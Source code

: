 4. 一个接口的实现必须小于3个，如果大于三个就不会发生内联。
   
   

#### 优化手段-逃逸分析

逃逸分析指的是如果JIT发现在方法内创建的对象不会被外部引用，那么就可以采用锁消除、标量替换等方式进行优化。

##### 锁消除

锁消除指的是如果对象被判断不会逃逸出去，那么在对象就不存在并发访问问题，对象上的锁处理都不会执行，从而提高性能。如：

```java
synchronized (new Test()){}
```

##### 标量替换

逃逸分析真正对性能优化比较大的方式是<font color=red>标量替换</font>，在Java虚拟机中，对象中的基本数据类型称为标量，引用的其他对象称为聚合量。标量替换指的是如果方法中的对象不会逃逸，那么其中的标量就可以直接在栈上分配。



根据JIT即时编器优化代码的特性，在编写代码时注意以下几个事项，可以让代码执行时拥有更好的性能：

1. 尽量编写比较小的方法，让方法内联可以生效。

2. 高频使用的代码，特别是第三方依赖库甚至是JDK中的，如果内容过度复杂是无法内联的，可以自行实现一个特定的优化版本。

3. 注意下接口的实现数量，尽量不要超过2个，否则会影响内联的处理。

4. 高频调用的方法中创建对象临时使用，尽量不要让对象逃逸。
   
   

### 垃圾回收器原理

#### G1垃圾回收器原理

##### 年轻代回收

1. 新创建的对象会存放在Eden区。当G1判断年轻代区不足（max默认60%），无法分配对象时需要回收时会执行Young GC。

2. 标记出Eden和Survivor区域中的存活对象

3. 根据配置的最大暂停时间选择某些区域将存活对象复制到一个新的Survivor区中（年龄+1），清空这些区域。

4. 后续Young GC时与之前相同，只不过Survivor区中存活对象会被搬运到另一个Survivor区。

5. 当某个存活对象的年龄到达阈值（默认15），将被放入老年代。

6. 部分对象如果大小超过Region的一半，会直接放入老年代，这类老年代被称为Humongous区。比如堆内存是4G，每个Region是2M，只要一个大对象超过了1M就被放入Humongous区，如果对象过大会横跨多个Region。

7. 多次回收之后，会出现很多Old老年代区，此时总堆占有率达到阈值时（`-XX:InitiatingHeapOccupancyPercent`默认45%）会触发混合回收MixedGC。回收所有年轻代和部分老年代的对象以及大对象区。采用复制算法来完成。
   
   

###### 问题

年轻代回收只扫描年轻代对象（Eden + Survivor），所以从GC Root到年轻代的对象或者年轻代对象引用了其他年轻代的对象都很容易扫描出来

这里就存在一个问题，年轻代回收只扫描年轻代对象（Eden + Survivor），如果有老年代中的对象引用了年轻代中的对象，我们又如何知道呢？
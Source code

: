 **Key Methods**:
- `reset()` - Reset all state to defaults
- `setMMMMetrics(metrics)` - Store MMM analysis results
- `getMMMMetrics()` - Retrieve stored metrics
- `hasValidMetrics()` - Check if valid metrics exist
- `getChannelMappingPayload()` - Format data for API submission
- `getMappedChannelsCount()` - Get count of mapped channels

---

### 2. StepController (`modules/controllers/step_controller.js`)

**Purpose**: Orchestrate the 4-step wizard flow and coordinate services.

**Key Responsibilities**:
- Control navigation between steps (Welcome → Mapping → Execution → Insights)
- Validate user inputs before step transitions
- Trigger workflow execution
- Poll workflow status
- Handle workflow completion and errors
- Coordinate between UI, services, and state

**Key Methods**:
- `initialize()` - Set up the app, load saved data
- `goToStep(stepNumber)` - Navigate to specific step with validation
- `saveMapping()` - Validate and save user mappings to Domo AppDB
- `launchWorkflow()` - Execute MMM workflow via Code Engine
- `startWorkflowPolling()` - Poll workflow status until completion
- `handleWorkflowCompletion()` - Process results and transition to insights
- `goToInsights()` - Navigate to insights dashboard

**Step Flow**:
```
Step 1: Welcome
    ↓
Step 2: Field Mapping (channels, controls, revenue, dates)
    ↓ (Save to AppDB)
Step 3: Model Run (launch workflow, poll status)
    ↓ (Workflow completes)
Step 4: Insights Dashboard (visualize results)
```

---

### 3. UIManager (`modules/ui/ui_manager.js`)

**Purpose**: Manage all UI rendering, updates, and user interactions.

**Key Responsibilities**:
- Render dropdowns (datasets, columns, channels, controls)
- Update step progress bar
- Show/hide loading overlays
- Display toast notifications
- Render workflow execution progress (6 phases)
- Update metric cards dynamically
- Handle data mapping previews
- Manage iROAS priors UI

...

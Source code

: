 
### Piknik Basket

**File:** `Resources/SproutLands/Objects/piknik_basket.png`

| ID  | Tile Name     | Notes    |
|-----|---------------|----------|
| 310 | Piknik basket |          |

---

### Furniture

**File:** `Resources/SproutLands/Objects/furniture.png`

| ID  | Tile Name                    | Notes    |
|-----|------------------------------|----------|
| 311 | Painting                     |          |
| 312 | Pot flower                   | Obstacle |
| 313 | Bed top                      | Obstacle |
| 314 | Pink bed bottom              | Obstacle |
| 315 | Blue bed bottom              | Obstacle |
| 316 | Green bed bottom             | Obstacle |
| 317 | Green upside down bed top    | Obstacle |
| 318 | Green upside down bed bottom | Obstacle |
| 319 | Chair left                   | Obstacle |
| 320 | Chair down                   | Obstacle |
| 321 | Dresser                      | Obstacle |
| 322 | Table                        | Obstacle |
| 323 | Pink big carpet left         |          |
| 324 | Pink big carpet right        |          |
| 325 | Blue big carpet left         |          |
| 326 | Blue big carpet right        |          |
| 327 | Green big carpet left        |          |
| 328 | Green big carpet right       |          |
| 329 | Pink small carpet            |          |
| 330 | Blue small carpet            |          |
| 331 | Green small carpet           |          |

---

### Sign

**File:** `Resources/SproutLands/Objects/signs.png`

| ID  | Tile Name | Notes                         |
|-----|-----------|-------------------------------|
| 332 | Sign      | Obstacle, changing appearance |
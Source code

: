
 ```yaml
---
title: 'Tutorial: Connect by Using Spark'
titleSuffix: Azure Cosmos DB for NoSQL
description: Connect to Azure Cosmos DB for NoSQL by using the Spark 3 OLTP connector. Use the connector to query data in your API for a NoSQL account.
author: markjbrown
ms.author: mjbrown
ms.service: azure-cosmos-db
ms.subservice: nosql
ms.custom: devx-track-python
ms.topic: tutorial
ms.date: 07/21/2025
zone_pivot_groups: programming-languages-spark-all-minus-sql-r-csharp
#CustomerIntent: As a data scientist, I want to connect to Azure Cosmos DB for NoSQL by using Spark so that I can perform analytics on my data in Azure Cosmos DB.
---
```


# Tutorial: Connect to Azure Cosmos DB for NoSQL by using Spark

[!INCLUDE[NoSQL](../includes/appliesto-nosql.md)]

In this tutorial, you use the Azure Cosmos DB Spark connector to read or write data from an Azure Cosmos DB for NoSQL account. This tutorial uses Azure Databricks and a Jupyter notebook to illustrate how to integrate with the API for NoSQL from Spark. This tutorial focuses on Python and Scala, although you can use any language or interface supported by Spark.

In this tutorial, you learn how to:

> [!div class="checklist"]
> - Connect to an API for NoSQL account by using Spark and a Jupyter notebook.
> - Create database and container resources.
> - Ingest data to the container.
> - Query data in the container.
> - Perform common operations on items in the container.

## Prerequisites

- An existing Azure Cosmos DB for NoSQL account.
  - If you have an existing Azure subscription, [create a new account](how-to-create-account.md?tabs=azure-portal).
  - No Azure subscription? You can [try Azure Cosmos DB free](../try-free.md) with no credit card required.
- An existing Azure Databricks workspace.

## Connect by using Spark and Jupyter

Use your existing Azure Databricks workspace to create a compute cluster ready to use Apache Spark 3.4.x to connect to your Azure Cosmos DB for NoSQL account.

-- WHAT YOU NEED TO DO --
Show, from the material above, each line that includes the string "Welcome".

-- ANSWER BOX --
- Control navigation between steps (Welcome → Mapping → Execution → Insights)
Step 1: Welcome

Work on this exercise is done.